BRIEF:
Lines below containing the word "Paula" should be copied out.

RECORDS TO USE:
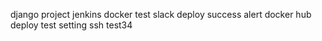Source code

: django project jenkins docker test
slack deploy success alert
docker hub deploy test setting
ssh test34
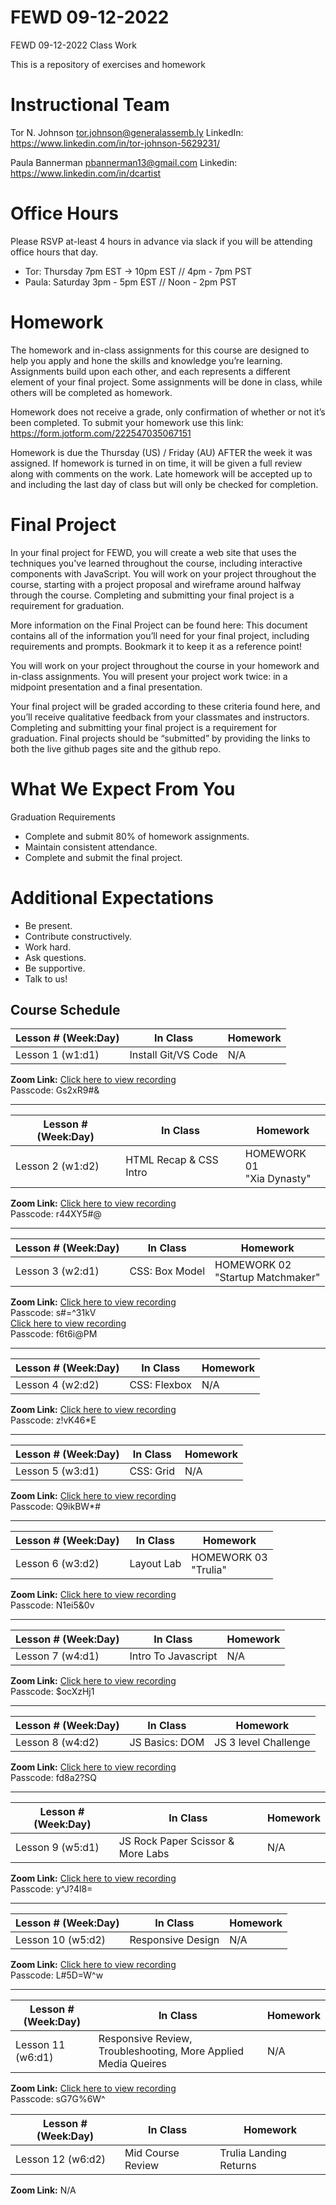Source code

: 

# FEWD 09-12-2022

FEWD 09-12-2022 Class Work

This is a repository of exercises and homework

# Instructional Team
Tor N. Johnson
tor.johnson@generalassemb.ly
LinkedIn: https://www.linkedin.com/in/tor-johnson-5629231/

Paula Bannerman
pbannerman13@gmail.com
Linkedin: https://www.linkedin.com/in/dcartist



# Office Hours
Please RSVP at-least 4 hours in advance via slack if you will be attending office hours that day.
* Tor:  Thursday 7pm EST -> 10pm EST // 4pm - 7pm PST
* Paula:  Saturday 3pm - 5pm EST // Noon - 2pm PST


# Homework
The homework and in-class assignments for this course are designed to help you apply and hone the skills and knowledge you’re learning. Assignments build upon each other, and each represents a different element of your final project. Some assignments will be done in class, while others will be completed as homework.

Homework does not receive a grade, only confirmation of whether or not it’s been completed. To submit your homework use this link: <a href="https://form.jotform.com/222547035067151" target="_blank" rel="noopener noreferrer">https://form.jotform.com/222547035067151</a>

Homework is due the Thursday (US) / Friday (AU) AFTER the week it was assigned.  If homework is turned in on time, it will be given a full review along with comments on the work.  Late homework will be accepted up to and including the last day of class but will only be checked for completion.


# Final Project
In your final project for FEWD, you will create a web site that uses the techniques you've learned throughout the course, including interactive components with JavaScript. You will work on your project throughout the course, starting with a project proposal and wireframe around halfway through the course. Completing and submitting your final project is a requirement for graduation. 

More information on the Final Project can be found here: This document contains all of the information you’ll need for your final project, including requirements and prompts. Bookmark it to keep it as a reference point!

You will work on your project throughout the course in your homework and in-class assignments.  You will present your project work twice: in a midpoint presentation and a final presentation. 

Your final project will be graded according to these criteria found here, and you’ll receive qualitative feedback from your classmates and instructors. Completing and submitting your final project is a requirement for graduation. Final projects should be “submitted” by providing the links to both the live github pages site and the github repo.

# What We Expect From You
Graduation Requirements
* Complete and submit 80% of homework assignments.
* Maintain consistent attendance.
* Complete and submit the final project.

# Additional Expectations
* Be present.
* Contribute constructively.
* Work hard.
* Ask questions.
* Be supportive.
* Talk to us!

<a name="Schedule"></a>

## Course Schedule



| Lesson # (Week:Day) | In Class            | Homework |
| ------------------- | ------------------- | -------- |
| Lesson 1 (w1:d1)    | Install Git/VS Code | N/A      |

**Zoom Link:** 
<a href="https://generalassembly.zoom.us/rec/share/eJZG5Zjjuec81xuoHSewO5Ar3eo0sxoP8ZeaPoW73g_cjHYA7emotyxiZz9aG521.ScKUlbsDo4hTO9ZJ" target="_blank" rel="noopener noreferrer" >Click here to view recording</a><br />Passcode: Gs2xR9#&

------

| Lesson # (Week:Day) | In Class                    | Homework                       |
| ------------------- | --------------------------- | ------------------------------ |
| Lesson 2 (w1:d2)    | HTML Recap & CSS Intro | HOMEWORK 01<br />"Xia Dynasty" |

**Zoom Link:**
<a href="https://generalassembly.zoom.us/rec/share/1Y2bVpGDh8GE-Q119BxCYFZp8Cm8hoy50ZRmLeKQZr5i_ocCFuOu2j_ChIEukyo.NYhoyzvoaoGO3I7O" target="_blank" rel="noopener noreferrer" >Click here to view recording</a><br />Passcode: r44XY5#@


------

| Lesson # (Week:Day) | In Class                    | Homework                       |
| ------------------- | --------------------------- | ------------------------------ |
| Lesson 3 (w2:d1)    | CSS: Box Model | HOMEWORK 02 <br /> "Startup Matchmaker" |

**Zoom Link:**
<a href="https://generalassembly.zoom.us/rec/share/nXjYMFmQo2NDbNmuu3Fp_9t47QXcyn6SO2NAowA2xUclw5DSuKZcxB2TOUUf7pNR.6nk0jR2vbCE7l8sB" target="_blank" rel="noopener noreferrer" >Click here to view recording</a><br />Passcode: s#=^31kV
<br>
<a href="https://generalassembly.zoom.us/rec/share/F7fEjrDjEdI7PIVTR2rvCNBg2C6LRcq78sIC6xJJcXWX4EP3CPTOQQ1a95aNUf8.HwJ7ahAC09zfXp0W" target="_blank" rel="noopener noreferrer" >Click here to view recording</a><br />Passcode: f6t6i@PM



------

| Lesson # (Week:Day) | In Class                    | Homework                       |
| ------------------- | --------------------------- | ------------------------------ |
| Lesson 4 (w2:d2)    | CSS: Flexbox      |   N/A  |

**Zoom Link:**
<a href="https://generalassembly.zoom.us/rec/share/XPsRkJxOO_epfc5CHY8AmAkjgU7LxfFqT7WJ0CFeM08XO-5gIDnjxYlkn8D2bdNe.HC7XJoYvJcwr9Jss" target="_blank" rel="noopener noreferrer" >Click here to view recording</a><br /> Passcode: z!vK46*E

------

| Lesson # (Week:Day) | In Class                    | Homework                       |
| ------------------- | --------------------------- | ------------------------------ |
| Lesson 5 (w3:d1)    | CSS: Grid  |   N/A |

**Zoom Link:**
<a href="https://generalassembly.zoom.us/rec/share/p7U1o0mFJrW4SUdhJMV0V_UJj57_CQbPfJiGn9R0HnukQJXrbcxKRkAO3uVpNJfS.-8fqi6kbNdFvSBia" target="_blank" rel="noopener noreferrer" >Click here to view recording</a><br />Passcode: Q9ikBW*#


------

| Lesson # (Week:Day) | In Class                    | Homework                       |
| ------------------- | --------------------------- | ------------------------------ |
| Lesson 6 (w3:d2)   | Layout Lab  |   HOMEWORK 03 <br /> "Trulia" |

**Zoom Link:**
<a href="https://generalassembly.zoom.us/rec/share/OrtlHCEaiY9eVEOCWuwS3Jg_NLMKFGCxKiXqVK36tftn-9nbleC9UFmzT5H_Pbj7.kpAmRkprF87iaYt0" target="_blank" rel="noopener noreferrer" >Click here to view recording</a><br />Passcode: N1ei5&0v

------

| Lesson # (Week:Day) | In Class                    | Homework                       |
| ------------------- | --------------------------- | ------------------------------ |
| Lesson 7 (w4:d1)   | Intro To Javascript  |   N/A |

**Zoom Link:**
<a href="https://generalassembly.zoom.us/rec/share/kLQKZSCQJ9HI-yrGKfq_ImjK7BPcVTXTkRDzaNA-MQUecs52pJhzFPoKIon9Bh2m.s0_gTytH6vNuzz94" target="_blank" rel="noopener noreferrer" >Click here to view recording</a><br />Passcode: $ocXzHj1

------

| Lesson # (Week:Day) | In Class                    | Homework                       |
| ------------------- | --------------------------- | ------------------------------ |
| Lesson 8 (w4:d2)    | JS Basics: DOM  |   JS 3 level Challenge |

**Zoom Link:**
<a href="https://generalassembly.zoom.us/rec/share/N7Tcc7kTp65cHZDEzlX1ZdNLlOjA7DAUiGQJX8fXUX-cFfnRiTgKh_4AJipShirB.PtpNWNouTGFl8PJi" target="_blank" rel="noopener noreferrer" >Click here to view recording</a><br />Passcode: fd8a2?SQ

------

| Lesson # (Week:Day) | In Class                    | Homework                       |
| ------------------- | --------------------------- | ------------------------------ |
| Lesson 9 (w5:d1)  | JS Rock Paper Scissor & More Labs  |   N/A |

**Zoom Link:**
<a href="https://generalassembly.zoom.us/rec/share/TUif5AqCTb8gW6-RGIAAsFhzx7GIObJ4bJGiTehqDSxPlKxbTu5EmMKUURIm0xi1.OvdbCdgWtWL2ruN9" target="_blank" rel="noopener noreferrer" >Click here to view recording</a><br />Passcode: y^J?4l8=

------

| Lesson # (Week:Day) | In Class                    | Homework                       |
| ------------------- | --------------------------- | ------------------------------ |
| Lesson 10 (w5:d2)    | Responsive Design  |   N/A |

**Zoom Link:**
<a href="https://generalassembly.zoom.us/rec/share/NdDP3JlG5N75piTQq_rH3fB391Q52bKabrAz_E0KmRpKXUzToxyZQ_CEHfHMzTqF.GWbXXHRXjs2rDU_m" target="_blank" rel="noopener noreferrer" >Click here to view recording</a><br />Passcode: L#5D=W^w

------

| Lesson # (Week:Day) | In Class                    | Homework                       |
| ------------------- | --------------------------- | ------------------------------ |
| Lesson 11 (w6:d1)   | Responsive Review, Troubleshooting, More Applied Media Queires  |   N/A |

**Zoom Link:**
<a href="https://generalassembly.zoom.us/rec/share/gZflJ2Y1wggOkBMinpJDDOrPR5Eh-qUTcfKzZNvKsj5GCjAMjHcRjz8HkOotg2UT.AeSkK_XG0XJLsqVX" target="_blank" rel="noopener noreferrer" >Click here to view recording</a><br />Passcode: sG7G%6W^

| Lesson # (Week:Day) | In Class                    | Homework                       |
| ------------------- | --------------------------- | ------------------------------ |
| Lesson 12 (w6:d2)    | Mid Course Review  |   Trulia Landing Returns |

**Zoom Link:**
N/A
<!-- <a href="https://generalassembly.zoom.us/rec/share/NdDP3JlG5N75piTQq_rH3fB391Q52bKabrAz_E0KmRpKXUzToxyZQ_CEHfHMzTqF.GWbXXHRXjs2rDU_m" target="_blank" rel="noopener noreferrer" >Click here to view recording</a><br />Passcode: L#5D=W^w -->





<!-- ------

| Lesson # (Week:Day) | In Class                    | Homework                       |
| ------------------- | --------------------------- | ------------------------------ |
| Lesson 2 (w1:d2)    | HTML Recap & CSS Intro | HOMEWORK 01<br />"Xia Dynasty" |

**Zoom Link:** -->
<!-- <a href="https://generalassembly.zoom.us/rec/share/1Y2bVpGDh8GE-Q119BxCYFZp8Cm8hoy50ZRmLeKQZr5i_ocCFuOu2j_ChIEukyo.NYhoyzvoaoGO3I7O" target="_blank" rel="noopener noreferrer" >Click here to view recording</a><br />Passcode: r44XY5#@ -->


<!-- 

| Lesson # (Week:Day) | In Class                                                                                                                                                                                                                                                                                                                                              | Class Resources  | Homework  |
|---------------------|-------------------------------------------------------------------------------------------------------------------------------------------------------------------------------------------------------------------------------------------------------------------------------------------------------------------------------------------------------|---|---------------------------------------------------------------------------------------------------------------------------------------------------------------------------------------|
| Lesson 1 (w1:d1)    | Install Git/VS Code |  | N/A |
|     | HTML Recap &<br />CSS Intro |  | HOMEWORK 01<br />"Xia Dynasty"|
|     |  |<a href="https://generalassembly.zoom.us/rec/share/1Y2bVpGDh8GE-Q119BxCYFZp8Cm8hoy50ZRmLeKQZr5i_ocCFuOu2j_ChIEukyo.NYhoyzvoaoGO3I7O" target="_blank" rel="noopener noreferrer" >Click here to view recording</a><br />Passcode: r44XY5#@||
|<br/>||||
|<a href="https://generalassembly.zoom.us/rec/share/1Y2bVpGDh8GE-Q119BxCYFZp8Cm8hoy50ZRmLeKQZr5i_ocCFuOu2j_ChIEukyo.NYhoyzvoaoGO3I7O" target="_blank" rel="noopener noreferrer" >Click here to view recording</a><br />Passcode: r44XY5#@||||
|  ||||
| |
| Lesson 5 (w3:d1)    | CSS: Grid  |  | N/A|
| Lesson 6 (w3:d2)    | Layout Lab  | | HOMEWORK 03 <br /> "Trulia" |
| Lesson 7 (w4:d1)    | Intro To Javascript  | | N/A |
| Lesson 8 (w4:d2)    | JS Basics: DOM  | | JS 3 level Challenge|
| Lesson 9 (w5:d1)    | JS Rock Paper Scissor & More Labs |  | N/A |
| Lesson 10 (w5:d2)   | Responsive Design |    | Create wireframes for your Project |
| Lesson 11 (w6:d1)     | Responsive Review, Troubleshooting, More Applied Media Queires |    | N/A |
| Lesson 12 (w6:d2)  | Mid Course Review  | | Trulia Landing Returns |
| Lesson 13 (w7:d1)  | Arrays and Loops   |   | N/A |
| Lesson 14 (w7:d2)  |Bootstrap  |    |  Continue HW 6/ Work on Final Project  |
| Lesson 15 (w8:d1)  |Forms   |  |  N/A |
| Lesson 16 (w8:d2)  | PetFinder Lab  |   |  Work on Final Project! |
| Lesson 17 (w9:d1)  |APIs  |   |Continue Final Projects!  |
| Lesson 18 (w9:d2)  |API Labs ( weather/OMDB)  |    | Continue Final Projects! |
| Lesson 19 (w10:d1)  | Project Lab Time |   |  |
| Lesson 20 (w10:d2) | Project Presentations |  | Farewell! |
| --    |  --   |  --   | -- |
--- -->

REPLY:
Paula Bannerman
* Paula:  Saturday 3pm - 5pm EST // Noon - 2pm PST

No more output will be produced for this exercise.